Recently, I’ve been asked multiple times what kind of oats we use, and to explain the details of how I make our breakfast cereal, so here goes…

For the longest time, we have been buying organic rolled oats in 5 lb bags from Azure. When I run out in between orders, I will buy organic rolled oats from Superstore, one of our local grocery stores, but these are a bit more processed (not quite a quick oat, but a bit more along those lines), so I prefer the Azure ones.

My next step was to make the transition to Steel Cut Oats. These retain more nutrients, and a chewier texture, and so I felt that they might be a better choice for our morning oatmeal. I also buy them in bulk from my co-op, although most grocery stores carry them as well.

The directions I give below can also be used with an alternative rolled grain, such as spelt or kamut. I recently purchased spelt flakes for the purpose of a specific diet I was on, and found that they were simple to use in place of oat flakes. The texture was slightly different, as was the taste, but the procedure remained the same.

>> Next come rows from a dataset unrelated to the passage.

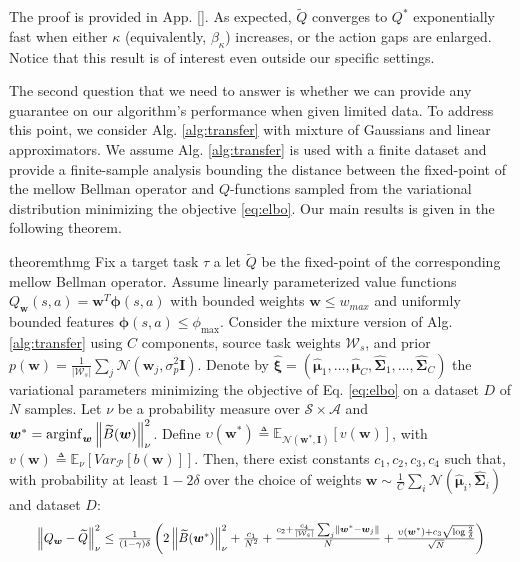 \documentclass{article}
\newcommand{\arginf}{\operatornamewithlimits{arginf}}
\newcommand{\wt}[1]{\widetilde{#1}}
\newcommand{\wh}[1]{\widehat{#1}}
\newcommand{\norm}[1]{\left\lVert #1 \right\rVert}
\newcommand{\abs}[1]{\left\lvert #1 \right\rvert}
\begin{document}
The proof is provided in App. \ref{}. As expected, $\wt{Q}$ converges to $Q^*$ exponentially fast when either $\kappa$ (equivalently, $\beta_{\kappa}$) increases, or the action gaps are enlarged. Notice that this result is of interest even outside our specific settings.

The second question that we need to answer is whether we can provide any guarantee on our algorithm's performance when given limited data. To address this point, we consider Alg. \ref{alg:transfer} with mixture of Gaussians and linear approximators. We assume Alg. \ref{alg:transfer} is used with a finite dataset and provide a finite-sample analysis bounding the distance between the fixed-point of the mellow Bellman operator and $Q$-functions sampled from the variational distribution minimizing the objective \eqref{eq:elbo}. Our main results is given in the following theorem.

\begin{restatable}{theorem}{thmg} \label{th:main-mixture}
Fix a target task $\tau$ a let $\wt{Q}$ be the fixed-point of the corresponding mellow Bellman operator. Assume linearly parameterized value functions $Q_{\bm{w}}(s,a)=\bm{w}^T\bm{\phi}(s,a)$ with bounded weights $\bm{w}\leq w_{max}$ and uniformly bounded features $\bm{\phi}(s,a)\leq \phi_{\max}$. Consider the mixture version of Alg. \ref{alg:transfer} using $C$ components, source task weights $\mathcal{W}_s$, and prior $p(\bm{w}) =\frac{1}{\abs{\mathcal{W}_s}}\sum_j\mathcal{N}(\bm{w}_j,\sigma^2_p\bm{I})$. Denote by $\wh{\bm{\xi}} = (\wh{\bm{\mu}}_1,\dots,\wh{\bm{\mu}}_C,\wh{\bm{\Sigma}}_1,\dots,\wh{\bm{\Sigma}}_C)$ the variational parameters minimizing the objective of Eq. \ref{eq:elbo} on a dataset $D$ of $N$ samples. Let $\nu$ be a probability measure over $\mathcal{S}\times\mathcal{A}$ and $\bm{w}^* = \arginf_{\bm{w}}\norm{\wt{B}(\bm{w})}_{\nu}^2$. Define $\upsilon(\bm{w}^*) \triangleq \mathbb{E}_{\mathcal{N}(\bm{w}^*,\bm{I})}\left[ v(\bm{w}) \right]$, with $v(\bm{w}) \triangleq \mathbb{E}_{\nu}\left[Var_{\mathcal{P}}\left[b(\bm{w})\right]\right]$. Then, there exist constants $c_1,c_2,c_3,c_4$ such that, with probability at least $1-2\delta$ over the choice of weights $\bm{w} \sim \frac{1}{C}\sum_i\mathcal{N}(\wh{\bm{\mu}}_i,\wh{\bm{\Sigma}}_i)$ and dataset $D$:
\begin{equation}
\resizebox{0.93\textwidth}{!}{$
\norm{Q_{\bm{w}} - \wt{Q}}_{\nu}^2 \leq \frac{1}{(1-\gamma)\delta}\left(2\norm{\wt{B}(\bm{w}^{*})}_{\nu}^2 + \frac{c_1}{N^2} + \frac{c_2 + \frac{c_4}{\abs{\mathcal{W}_s}}\sum_{j}\norm{\bm{w}^* - \bm{w}_{j}}}{N} + \frac{\upsilon(\bm{w}^*) + c_3\sqrt{\log\frac{2}{\delta}}}{\sqrt{N}}\right)$}
\end{equation}
\end{restatable}
\end{document}
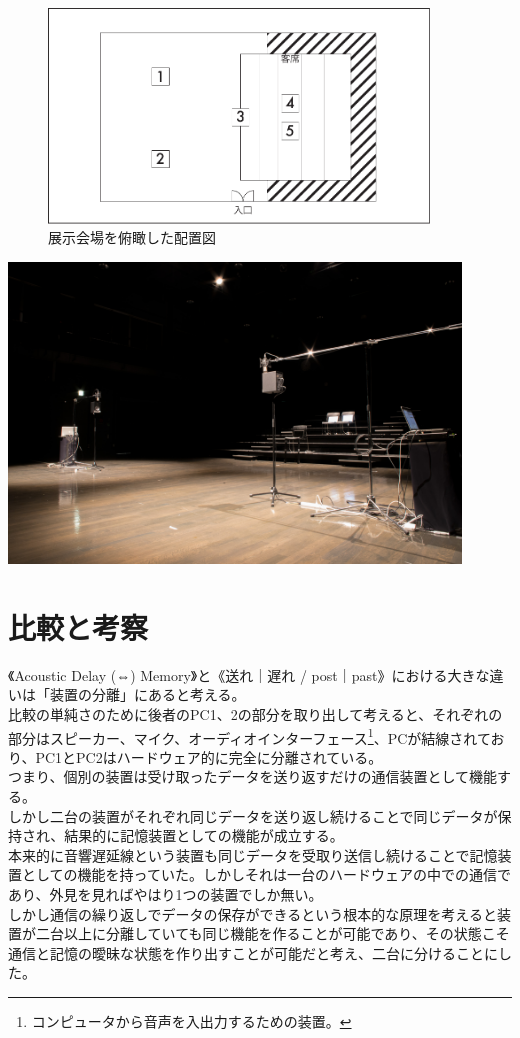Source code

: \documentclass[a4paper,report]{jsbook}
\begin{document}
\begin{figure}[htbp]
\centering
\includegraphics[width=0.90000\textwidth]{./img/place.pdf}
\caption{展示会場を俯瞰した配置図\label{fig:fukan}}
\end{figure}

\includegraphics[width=0.90000\textwidth]{./img/postpast1.jpg}~

\section{比較と考察}\label{ux6bd4ux8f03ux3068ux8003ux5bdf}

《Acoustic Delay (⇔) Memory》と《送れ｜遅れ /
post｜past》における大きな違いは「装置の分離」にあると考える。\\
比較の単純さのために後者のPC1、2の部分を取り出して考えると、それぞれの部分はスピーカー、マイク、オーディオインターフェース\footnote{コンピュータから音声を入出力するための装置。}、PCが結線されており、PC1とPC2はハードウェア的に完全に分離されている。\\
つまり、個別の装置は受け取ったデータを送り返すだけの通信装置として機能する。\\
しかし二台の装置がそれぞれ同じデータを送り返し続けることで同じデータが保持され、結果的に記憶装置としての機能が成立する。\\
本来的に音響遅延線という装置も同じデータを受取り送信し続けることで記憶装置としての機能を持っていた。しかしそれは一台のハードウェアの中での通信であり、外見を見ればやはり1つの装置でしか無い。\\
しかし通信の繰り返しでデータの保存ができるという根本的な原理を考えると装置が二台以上に分離していても同じ機能を作ることが可能であり、その状態こそ通信と記憶の曖昧な状態を作り出すことが可能だと考え、二台に分けることにした。
\end{document}
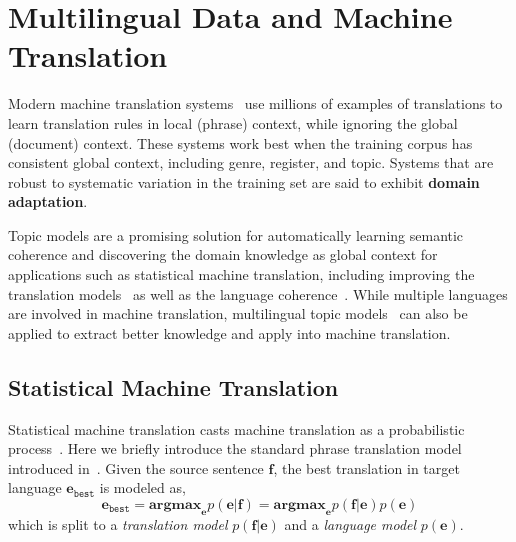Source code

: \chapter{Multilingual Data and Machine Translation}
\label{ch:mt}


Modern machine translation systems~\citep{koehn-09} use millions of examples of translations to learn translation rules in local (phrase) context, while ignoring the global (document) context. These systems work best when the training corpus has consistent global context, including genre, register, and topic. Systems that are robust to systematic variation in the training set are said to exhibit \textbf{domain adaptation}.

Topic models are a promising solution for automatically learning semantic coherence and discovering the domain knowledge as global context for applications such as statistical machine translation, including improving the translation models~\citep{Eidelman-12,hu-14,zhao-06,xiao-12,xiong-13} as well as the language coherence~\citep{Bellegarda-04,wood-09}.
While multiple languages are involved in machine translation, multilingual topic models~\citep{mimno-09,boyd-graber-10} can also be applied to extract better knowledge and apply into machine translation.

\section{Statistical Machine Translation}


Statistical machine translation casts machine translation as a probabilistic process~\citep{koehn-09}. Here we briefly introduce the standard phrase translation model introduced in~\citep{koehn-03}. Given the source sentence $\mathbf{f}$, the best translation in target language $\mathbf{e}_\texttt{best}$ is modeled as,
\begin{equation}
\mathbf{e}_\texttt{best} = \textbf{argmax}_\mathbf{e} p(\mathbf{e}|\mathbf{f}) = \textbf{argmax}_\mathbf{e} p(\mathbf{f}|\mathbf{e}) p (\mathbf{e})
\end{equation}
which is split to a \textit{translation model} $p(\mathbf{f}|\mathbf{e})$ and a \textit{language model} $p (\mathbf{e})$.


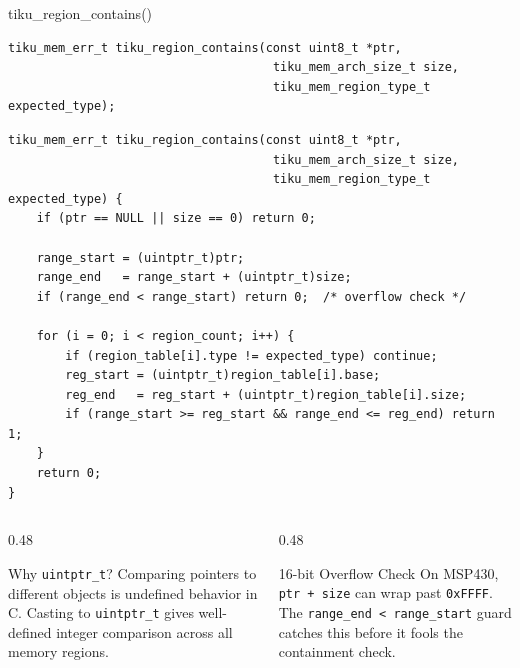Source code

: \documentclass[aspectratio=169, 10pt]{beamer}
\begin{document}
\begin{frame}[fragile]{tiku\_region\_contains()}
\begin{lstlisting}[style=cstyle]
tiku_mem_err_t tiku_region_contains(const uint8_t *ptr,
                                     tiku_mem_arch_size_t size,
                                     tiku_mem_region_type_t expected_type);
\end{lstlisting}

\begin{lstlisting}[style=cstyle, title={kernel/memory/tiku\_region.c}]
tiku_mem_err_t tiku_region_contains(const uint8_t *ptr,
                                     tiku_mem_arch_size_t size,
                                     tiku_mem_region_type_t expected_type) {
    if (ptr == NULL || size == 0) return 0;

    range_start = (uintptr_t)ptr;
    range_end   = range_start + (uintptr_t)size;
    if (range_end < range_start) return 0;  /* overflow check */

    for (i = 0; i < region_count; i++) {
        if (region_table[i].type != expected_type) continue;
        reg_start = (uintptr_t)region_table[i].base;
        reg_end   = reg_start + (uintptr_t)region_table[i].size;
        if (range_start >= reg_start && range_end <= reg_end) return 1;
    }
    return 0;
}
\end{lstlisting}

\begin{columns}[T]
\begin{column}{0.48\textwidth}
\begin{alertblock}{Why \texttt{uintptr\_t}?}
Comparing pointers to different objects is undefined behavior
in C.  Casting to \texttt{uintptr\_t} gives well-defined integer
comparison across all memory regions.
\end{alertblock}
\end{column}
\begin{column}{0.48\textwidth}
\begin{alertblock}{16-bit Overflow Check}
On MSP430, \texttt{ptr + size} can wrap past \texttt{0xFFFF}.
The \texttt{range\_end < range\_start} guard catches this before
it fools the containment check.
\end{alertblock}
\end{column}
\end{columns}
\end{frame}
\end{document}
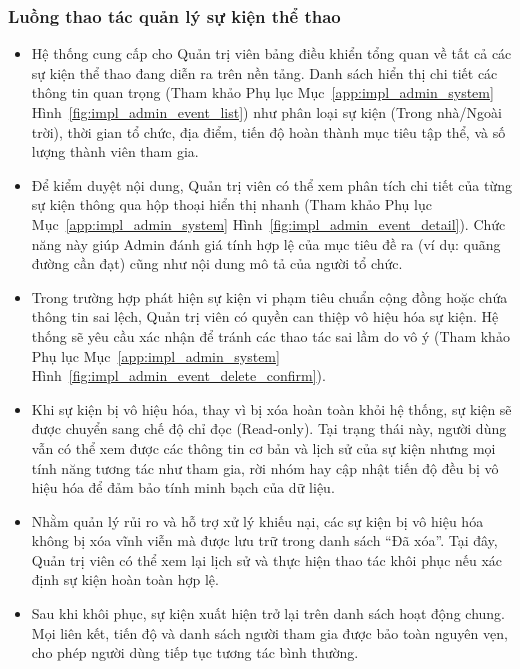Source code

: \subsubsection{Luồng thao tác quản lý sự kiện thể thao}
\begin{itemize}
    \item Hệ thống cung cấp cho Quản trị viên bảng điều khiển tổng quan về tất cả các sự kiện thể thao đang diễn ra trên nền tảng. Danh sách hiển thị chi tiết các thông tin quan trọng (Tham khảo Phụ lục Mục~\ref{app:impl_admin_system} Hình~\ref{fig:impl_admin_event_list}) như phân loại sự kiện (Trong nhà/Ngoài trời), thời gian tổ chức, địa điểm, tiến độ hoàn thành mục tiêu tập thể, và số lượng thành viên tham gia.


    \item Để kiểm duyệt nội dung, Quản trị viên có thể xem phân tích chi tiết của từng sự kiện thông qua hộp thoại hiển thị nhanh (Tham khảo Phụ lục Mục~\ref{app:impl_admin_system} Hình~\ref{fig:impl_admin_event_detail}). Chức năng này giúp Admin đánh giá tính hợp lệ của mục tiêu đề ra (ví dụ: quãng đường cần đạt) cũng như nội dung mô tả của người tổ chức.


    \item Trong trường hợp phát hiện sự kiện vi phạm tiêu chuẩn cộng đồng hoặc chứa thông tin sai lệch, Quản trị viên có quyền can thiệp vô hiệu hóa sự kiện. Hệ thống sẽ yêu cầu xác nhận để tránh các thao tác sai lầm do vô ý (Tham khảo Phụ lục Mục~\ref{app:impl_admin_system} Hình~\ref{fig:impl_admin_event_delete_confirm}).


    \item Khi sự kiện bị vô hiệu hóa, thay vì bị xóa hoàn toàn khỏi hệ thống, sự kiện sẽ được chuyển sang chế độ chỉ đọc (Read-only). Tại trạng thái này, người dùng vẫn có thể xem được các thông tin cơ bản và lịch sử của sự kiện nhưng mọi tính năng tương tác như tham gia, rời nhóm hay cập nhật tiến độ đều bị vô hiệu hóa để đảm bảo tính minh bạch của dữ liệu.


    \item Nhằm quản lý rủi ro và hỗ trợ xử lý khiếu nại, các sự kiện bị vô hiệu hóa không bị xóa vĩnh viễn mà được lưu trữ trong danh sách ``Đã xóa''. Tại đây, Quản trị viên có thể xem lại lịch sử và thực hiện thao tác khôi phục nếu xác định sự kiện hoàn toàn hợp lệ.


    \item Sau khi khôi phục, sự kiện xuất hiện trở lại trên danh sách hoạt động chung. Mọi liên kết, tiến độ và danh sách người tham gia được bảo toàn nguyên vẹn, cho phép người dùng tiếp tục tương tác bình thường.

\end{itemize}

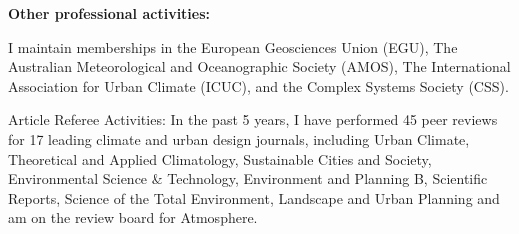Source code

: \textbf{Other professional activities:}

I maintain memberships in the European Geosciences Union (EGU), The Australian Meteorological and Oceanographic Society (AMOS), The International Association for Urban Climate (ICUC), and the Complex Systems Society (CSS).

Article Referee Activities: In the past 5 years, I have performed 45 peer reviews for 17 leading climate and urban design journals, including Urban Climate, Theoretical and Applied Climatology, Sustainable Cities and Society, Environmental Science \& Technology, Environment and Planning B, Scientific Reports, Science of the Total Environment, Landscape and Urban Planning and am on the review board for Atmosphere.




%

If your desire is to use oatmeal as a healthy and frugal breakfast, (which it most certainly is!) I would highly suggest finding a good source of bulk, organic oats in whichever form you choose. Our 5 lb bags are a good deal, at $4.50 US. Now that our family is growing and we are going through them faster than ever, I was planning to start purchasing the 25 lb bag for $17.05. I think, though, that we’re going to switch and buy steel cut oats or oat groats instead, for the same price.

Oats: Defining the Options

1 ) Instant Oats– These are pre-cooked, and simply need hot water added. They have little nutrition and are fairly bland and mushy.

2) Quick Oats– These have been pre-steamed, rolled very thinly and cut into smaller pieces. They are not nearly as flavorful as other options. They are the thinnest, and thus, the mushiest.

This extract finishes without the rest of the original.